I've also tested the taskbar at the left and the menu immediately to the right of it. This is doable but also not quite as pretty. Menu on the left and taskbar in the middle is really perfect.
If you go into settings -> appearance -> window decorations, there's a button "Get New Window Decorations". I've downloaded one called Windows11-Polarnight. Now the decorations and panel look like the Windows Aero design i.e. silvery.
Some more details about the look and feel. I also made it so that maximized windows don't have window decoration at the top, as per my design. There's a kwin script called Truely Maximized that does this and the feature's borrowed from GNOME. Unfortunately it isn't possible for windows that are only vertically maximized though.
Personally I like focus-follows-mouse but this clashes with a global menu because while your mouse is traveling to the menu, you focus another window and then the menu changes. So I have click-to-focus but the first click that a window receives won't raise it. Just like the default settings in macOS.
It's simple: I've put the application launcher to the right of the taskbar instead of the top left corner, and I've changed the icon to a plus icon. KDE lets you pick from a whole list of icons and I simply picked a plus icon from there. For maximum browser analogy you can have it open a horizontal launcher bar that takes the full width (like a navigation bar) but personally I like the regular start menu because it lets me easily launch applications with a few clicks.
Alt+t launches the start menu (as if you're opening a new browser tab, but now a window instead).
Alt+w closes the focused window.
Middle clicking on a task bar entry closes that window.
Like I said, kwin is a stacking wm which doesn't support actually splitting the screen into frames, but there's a key binding for making a window occupy the left half of the screen and another one for making it occupy the right half, just like what was introduced in Windows 7 (in fact, I use the same key bindings for that). On top of that, windows snap to the edges of other windows while you're resizing one, so you can easily make one window occupy 2/3rds of the screen and another one the remaining 1/3rd.
Okay that's all. A screenshot will follow soon.
I feel like my XFCE setup does a lot of that as its default. Top bar, thin, icon and title. The one thing it doesn't have is easy splitting.
Edit: Aw sweet. I set up key bindings. I have tiling now.
A lot of these are subtle. Yes that's right, in the end turned into something pretty close to the standard design. Also in the original post I forgot to mention one thing which is that middle clicking a task bar entry now closes that window (just like it would close a browser tab).

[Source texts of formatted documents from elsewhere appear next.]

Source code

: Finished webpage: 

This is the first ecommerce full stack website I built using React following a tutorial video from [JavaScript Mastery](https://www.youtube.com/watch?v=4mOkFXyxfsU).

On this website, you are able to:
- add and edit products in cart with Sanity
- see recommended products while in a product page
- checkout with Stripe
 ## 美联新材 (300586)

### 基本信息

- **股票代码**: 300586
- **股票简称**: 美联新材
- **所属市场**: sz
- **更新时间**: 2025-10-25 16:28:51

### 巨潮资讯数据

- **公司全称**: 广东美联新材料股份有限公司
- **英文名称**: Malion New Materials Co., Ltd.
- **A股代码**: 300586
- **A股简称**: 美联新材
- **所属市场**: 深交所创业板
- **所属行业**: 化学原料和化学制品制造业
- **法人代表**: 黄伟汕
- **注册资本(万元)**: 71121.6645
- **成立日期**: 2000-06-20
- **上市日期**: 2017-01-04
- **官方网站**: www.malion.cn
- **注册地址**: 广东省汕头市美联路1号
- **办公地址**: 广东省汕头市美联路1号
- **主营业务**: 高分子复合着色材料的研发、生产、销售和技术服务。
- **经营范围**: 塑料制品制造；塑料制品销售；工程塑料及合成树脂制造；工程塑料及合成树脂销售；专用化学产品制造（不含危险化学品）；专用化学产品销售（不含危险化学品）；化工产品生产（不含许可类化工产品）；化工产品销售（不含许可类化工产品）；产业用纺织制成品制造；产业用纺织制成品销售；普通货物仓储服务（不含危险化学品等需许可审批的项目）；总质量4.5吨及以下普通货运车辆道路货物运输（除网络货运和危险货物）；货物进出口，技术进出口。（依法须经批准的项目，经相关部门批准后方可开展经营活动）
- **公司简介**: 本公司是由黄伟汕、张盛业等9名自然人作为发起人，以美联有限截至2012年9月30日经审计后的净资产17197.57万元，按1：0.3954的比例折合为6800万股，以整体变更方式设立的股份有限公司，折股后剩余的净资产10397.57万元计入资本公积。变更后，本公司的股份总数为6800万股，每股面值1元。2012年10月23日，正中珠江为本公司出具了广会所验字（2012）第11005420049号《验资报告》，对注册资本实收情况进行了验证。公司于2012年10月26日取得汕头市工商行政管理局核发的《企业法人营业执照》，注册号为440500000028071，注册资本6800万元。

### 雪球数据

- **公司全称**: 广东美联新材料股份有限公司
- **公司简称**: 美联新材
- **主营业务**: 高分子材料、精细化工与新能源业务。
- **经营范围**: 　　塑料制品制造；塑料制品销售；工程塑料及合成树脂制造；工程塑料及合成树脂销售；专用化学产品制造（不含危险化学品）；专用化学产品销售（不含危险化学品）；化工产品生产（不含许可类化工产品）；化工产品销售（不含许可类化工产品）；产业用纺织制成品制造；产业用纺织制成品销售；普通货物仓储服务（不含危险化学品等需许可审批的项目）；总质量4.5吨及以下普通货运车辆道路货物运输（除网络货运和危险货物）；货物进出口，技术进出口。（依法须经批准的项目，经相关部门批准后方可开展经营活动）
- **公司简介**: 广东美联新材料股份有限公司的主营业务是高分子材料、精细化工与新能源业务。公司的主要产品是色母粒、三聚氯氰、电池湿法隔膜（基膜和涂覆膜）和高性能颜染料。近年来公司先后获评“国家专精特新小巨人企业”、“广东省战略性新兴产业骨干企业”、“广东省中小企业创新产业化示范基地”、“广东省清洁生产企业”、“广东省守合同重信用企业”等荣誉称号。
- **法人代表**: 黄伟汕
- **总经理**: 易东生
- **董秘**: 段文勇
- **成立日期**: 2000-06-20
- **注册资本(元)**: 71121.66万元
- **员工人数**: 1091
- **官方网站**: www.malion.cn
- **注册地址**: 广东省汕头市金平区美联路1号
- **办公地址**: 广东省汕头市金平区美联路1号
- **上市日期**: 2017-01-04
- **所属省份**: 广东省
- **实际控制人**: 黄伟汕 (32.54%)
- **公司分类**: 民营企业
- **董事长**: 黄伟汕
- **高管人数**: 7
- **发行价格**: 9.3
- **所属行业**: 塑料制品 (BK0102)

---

Can you fit everything inside a single panel?
Yes. There isn't that much there. But yes. The thinner you make it ironically the more you can fit. Also thinner mean it is more similar it is to fullscreen for applications by default. I didn't narrow it any more than the default but if I did run out of space I would take 4 vertical pixels off and that would give me quite a few more horizontal pixels to spare.
I'm not a heavy mouse user so anything up there would be something to click. I don't want a ton of those anyway.
I'm on a rooted chromebook as my most frequent system so I'm not wasting any space. I'd like to get rid of window decorations entirely. But I got rid of them for my terminal and my browser integrates the tabs into the window decoration so it mostly doesn't matter.
The only useful things on a window decoration are the exit and dragging a window. That can be replaced by alt-f4 or super-q and alt-drag. It seems odd to waste an entire row of content for a single button.